Saved data entries
============================================================
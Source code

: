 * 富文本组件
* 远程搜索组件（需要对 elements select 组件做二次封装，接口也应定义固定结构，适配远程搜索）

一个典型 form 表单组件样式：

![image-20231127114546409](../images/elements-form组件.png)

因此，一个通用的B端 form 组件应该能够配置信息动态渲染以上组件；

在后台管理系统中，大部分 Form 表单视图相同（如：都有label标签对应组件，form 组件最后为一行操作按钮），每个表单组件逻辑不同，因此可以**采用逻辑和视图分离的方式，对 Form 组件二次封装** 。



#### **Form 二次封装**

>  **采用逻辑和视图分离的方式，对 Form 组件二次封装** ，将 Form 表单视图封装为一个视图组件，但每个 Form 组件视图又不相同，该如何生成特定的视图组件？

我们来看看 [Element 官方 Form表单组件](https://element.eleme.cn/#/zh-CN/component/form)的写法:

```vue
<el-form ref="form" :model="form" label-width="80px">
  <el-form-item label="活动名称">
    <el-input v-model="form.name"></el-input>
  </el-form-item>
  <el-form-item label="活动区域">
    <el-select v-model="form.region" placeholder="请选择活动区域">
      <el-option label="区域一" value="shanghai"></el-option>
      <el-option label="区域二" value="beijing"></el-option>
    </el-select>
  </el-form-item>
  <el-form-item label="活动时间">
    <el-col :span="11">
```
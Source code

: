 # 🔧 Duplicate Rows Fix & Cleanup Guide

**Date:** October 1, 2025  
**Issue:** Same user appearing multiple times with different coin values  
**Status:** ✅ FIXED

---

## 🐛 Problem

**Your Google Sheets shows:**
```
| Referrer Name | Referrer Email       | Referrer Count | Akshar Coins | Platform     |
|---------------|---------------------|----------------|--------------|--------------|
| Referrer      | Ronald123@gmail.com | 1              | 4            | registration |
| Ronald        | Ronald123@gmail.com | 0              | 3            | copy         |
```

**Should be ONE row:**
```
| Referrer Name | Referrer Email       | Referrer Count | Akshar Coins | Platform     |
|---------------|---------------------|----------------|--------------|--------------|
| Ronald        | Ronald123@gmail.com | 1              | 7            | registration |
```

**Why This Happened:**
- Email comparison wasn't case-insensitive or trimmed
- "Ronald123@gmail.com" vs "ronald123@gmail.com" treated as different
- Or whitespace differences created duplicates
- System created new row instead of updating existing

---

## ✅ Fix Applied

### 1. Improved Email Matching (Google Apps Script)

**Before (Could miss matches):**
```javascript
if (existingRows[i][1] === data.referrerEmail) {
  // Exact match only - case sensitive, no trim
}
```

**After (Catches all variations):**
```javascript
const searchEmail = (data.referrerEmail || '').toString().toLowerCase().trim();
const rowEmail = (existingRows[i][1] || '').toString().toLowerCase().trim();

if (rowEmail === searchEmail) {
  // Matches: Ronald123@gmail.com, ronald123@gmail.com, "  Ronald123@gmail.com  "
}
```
============================================================
REQUIRED WORK »
Which lines of the data above contain "rowEmail"? Copy each one.

YOUR SOLUTION »
const rowEmail = (existingRows[i][1] || '').toString().toLowerCase().trim();
if (rowEmail === searchEmail) {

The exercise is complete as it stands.